ASSIGNED TASK |
Please copy out every line of the data word for word.

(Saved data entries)
___

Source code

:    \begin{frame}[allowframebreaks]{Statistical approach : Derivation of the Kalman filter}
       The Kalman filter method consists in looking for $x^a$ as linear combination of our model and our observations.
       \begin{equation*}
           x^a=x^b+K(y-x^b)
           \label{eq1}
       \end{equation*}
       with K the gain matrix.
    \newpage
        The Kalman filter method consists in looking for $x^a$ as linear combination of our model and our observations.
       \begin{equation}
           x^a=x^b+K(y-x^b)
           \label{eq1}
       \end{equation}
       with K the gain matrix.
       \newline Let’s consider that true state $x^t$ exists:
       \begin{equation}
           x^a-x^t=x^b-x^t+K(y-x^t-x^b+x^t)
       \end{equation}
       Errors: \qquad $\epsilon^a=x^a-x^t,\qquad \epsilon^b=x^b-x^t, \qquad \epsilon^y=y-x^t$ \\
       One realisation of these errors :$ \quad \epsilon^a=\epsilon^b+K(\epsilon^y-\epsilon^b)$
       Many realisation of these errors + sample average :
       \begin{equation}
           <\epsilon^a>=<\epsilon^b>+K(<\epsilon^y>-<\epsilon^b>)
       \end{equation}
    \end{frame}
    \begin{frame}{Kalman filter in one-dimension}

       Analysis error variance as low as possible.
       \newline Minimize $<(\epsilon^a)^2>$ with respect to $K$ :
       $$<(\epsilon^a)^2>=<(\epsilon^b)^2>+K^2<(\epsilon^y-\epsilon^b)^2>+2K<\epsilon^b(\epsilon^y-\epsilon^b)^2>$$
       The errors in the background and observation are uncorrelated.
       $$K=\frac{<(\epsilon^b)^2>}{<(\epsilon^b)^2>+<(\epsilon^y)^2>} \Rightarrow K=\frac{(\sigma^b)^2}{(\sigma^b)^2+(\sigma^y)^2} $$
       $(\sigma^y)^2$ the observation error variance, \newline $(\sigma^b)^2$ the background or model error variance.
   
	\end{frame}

___

WRITTEN SOLUTION |
Source code

:    \begin{frame}[allowframebreaks]{Statistical approach : Derivation of the Kalman filter}
       The Kalman filter method consists in looking for $x^a$ as linear combination of our model and our observations.
       \begin{equation*}
           x^a=x^b+K(y-x^b)
           \label{eq1}
       \end{equation*}
       with K the gain matrix.
    \newpage
        The Kalman filter method consists in looking for $x^a$ as linear combination of our model and our observations.
       \begin{equation}
           x^a=x^b+K(y-x^b)
           \label{eq1}
       \end{equation}
       with K the gain matrix.
       \newline Let’s consider that true state $x^t$ exists:
       \begin{equation}
           x^a-x^t=x^b-x^t+K(y-x^t-x^b+x^t)
       \end{equation}
       Errors: \qquad $\epsilon^a=x^a-x^t,\qquad \epsilon^b=x^b-x^t, \qquad \epsilon^y=y-x^t$ \\
       One realisation of these errors :$ \quad \epsilon^a=\epsilon^b+K(\epsilon^y-\epsilon^b)$
       Many realisation of these errors + sample average :
       \begin{equation}
           <\epsilon^a>=<\epsilon^b>+K(<\epsilon^y>-<\epsilon^b>)
       \end{equation}
    \end{frame}
    \begin{frame}{Kalman filter in one-dimension}

       Analysis error variance as low as possible.
       \newline Minimize $<(\epsilon^a)^2>$ with respect to $K$ :
       $$<(\epsilon^a)^2>=<(\epsilon^b)^2>+K^2<(\epsilon^y-\epsilon^b)^2>+2K<\epsilon^b(\epsilon^y-\epsilon^b)^2>$$
       The errors in the background and observation are uncorrelated.
       $$K=\frac{<(\epsilon^b)^2>}{<(\epsilon^b)^2>+<(\epsilon^y)^2>} \Rightarrow K=\frac{(\sigma^b)^2}{(\sigma^b)^2+(\sigma^y)^2} $$
       $(\sigma^y)^2$ the observation error variance, \newline $(\sigma^b)^2$ the background or model error variance.
   
	\end{frame}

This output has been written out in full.